Franco Rami

Personal information
- Full name: Franco Ezequiel Rami
- Date of birth: 31 March 2003 (age 22)
- Place of birth: Córdoba, Argentina
- Height: 1.92 m (6 ft 4 in)
- Position: Striker

Team information
- Current team: Ñublense (on loan from Belgrano)
- Number: 9

Youth career
- Belgrano

Senior career*
- Years: Team / Apps / (Gls)
- 2024–: Belgrano / 2 / (0)
- 2025: → Aldosivi (loan) / 18 / (3)
- 2026–: → Ñublense (loan) / 1 / (0)

= Franco Rami =

Argentine footballer

Franco Ezequiel Rami (born 31 March 2003) is an Argentine footballer who plays as a striker for Chilean Primera División club Ñublense on loan from Belgrano.

==Club career==
Born in Córdoba, Argentina, Rami is a product of Belgrano. He made his professional debut in the 1–0 win against Claypole on 3 August 2023 for the Copa Argentina. The next year, he made his debut in the Copa de la Liga Profesional in the 0–4 loss against Racing Club on 16 April. In 2025, Rami was loaned out to Aldosivi.

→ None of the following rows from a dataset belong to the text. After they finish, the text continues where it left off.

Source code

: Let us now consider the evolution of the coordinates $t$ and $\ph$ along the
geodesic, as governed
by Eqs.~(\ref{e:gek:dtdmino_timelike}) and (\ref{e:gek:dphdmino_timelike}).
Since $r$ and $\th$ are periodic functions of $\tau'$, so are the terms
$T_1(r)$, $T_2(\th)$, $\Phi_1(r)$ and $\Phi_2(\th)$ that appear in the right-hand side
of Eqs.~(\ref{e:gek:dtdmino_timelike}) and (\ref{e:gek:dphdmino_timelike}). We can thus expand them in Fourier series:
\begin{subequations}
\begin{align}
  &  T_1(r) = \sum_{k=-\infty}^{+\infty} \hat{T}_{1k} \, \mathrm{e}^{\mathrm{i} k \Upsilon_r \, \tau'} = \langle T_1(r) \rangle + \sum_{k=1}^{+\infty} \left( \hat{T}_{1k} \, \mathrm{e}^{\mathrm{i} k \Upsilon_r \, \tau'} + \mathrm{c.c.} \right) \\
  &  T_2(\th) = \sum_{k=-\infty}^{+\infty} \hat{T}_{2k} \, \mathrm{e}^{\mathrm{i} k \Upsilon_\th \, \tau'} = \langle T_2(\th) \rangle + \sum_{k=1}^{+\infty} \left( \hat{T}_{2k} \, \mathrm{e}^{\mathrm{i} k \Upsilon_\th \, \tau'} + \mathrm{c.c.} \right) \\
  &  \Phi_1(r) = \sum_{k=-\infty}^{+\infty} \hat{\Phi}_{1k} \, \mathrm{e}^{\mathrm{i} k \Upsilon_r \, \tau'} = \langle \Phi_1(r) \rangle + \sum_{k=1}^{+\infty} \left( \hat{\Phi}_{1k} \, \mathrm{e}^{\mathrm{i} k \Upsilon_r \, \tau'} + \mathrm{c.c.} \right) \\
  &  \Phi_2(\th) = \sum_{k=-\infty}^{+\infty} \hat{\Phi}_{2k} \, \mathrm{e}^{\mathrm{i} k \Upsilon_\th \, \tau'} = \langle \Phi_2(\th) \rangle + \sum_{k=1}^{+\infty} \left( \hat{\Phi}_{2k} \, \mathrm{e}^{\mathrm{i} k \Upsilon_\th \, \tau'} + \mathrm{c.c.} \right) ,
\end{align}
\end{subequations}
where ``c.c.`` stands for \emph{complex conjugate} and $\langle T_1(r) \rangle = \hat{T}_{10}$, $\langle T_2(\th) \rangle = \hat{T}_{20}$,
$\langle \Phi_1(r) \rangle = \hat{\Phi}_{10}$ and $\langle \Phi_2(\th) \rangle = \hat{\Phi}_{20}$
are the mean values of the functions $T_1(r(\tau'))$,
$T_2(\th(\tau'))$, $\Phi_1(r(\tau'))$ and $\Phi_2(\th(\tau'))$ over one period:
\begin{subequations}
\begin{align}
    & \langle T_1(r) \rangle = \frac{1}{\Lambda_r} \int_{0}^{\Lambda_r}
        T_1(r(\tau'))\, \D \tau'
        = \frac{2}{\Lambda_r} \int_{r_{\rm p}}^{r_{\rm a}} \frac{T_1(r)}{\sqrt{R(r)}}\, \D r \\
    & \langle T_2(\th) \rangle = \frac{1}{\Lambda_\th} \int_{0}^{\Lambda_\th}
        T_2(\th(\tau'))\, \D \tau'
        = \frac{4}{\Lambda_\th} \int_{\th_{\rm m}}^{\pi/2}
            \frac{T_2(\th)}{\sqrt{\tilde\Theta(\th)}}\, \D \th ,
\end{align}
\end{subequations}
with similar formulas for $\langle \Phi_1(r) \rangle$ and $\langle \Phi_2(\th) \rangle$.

In January 2026, Rami moved abroad and joined Chilean Primera División club Ñublense on loan.

==Personal life==
Franco is the son of the former footballer Cristian Rami. In 2022, they faced each other in a friendly match with Cristian playing for Sportivo Colonia Tirolesa and Franco for the Belgrano reserve team.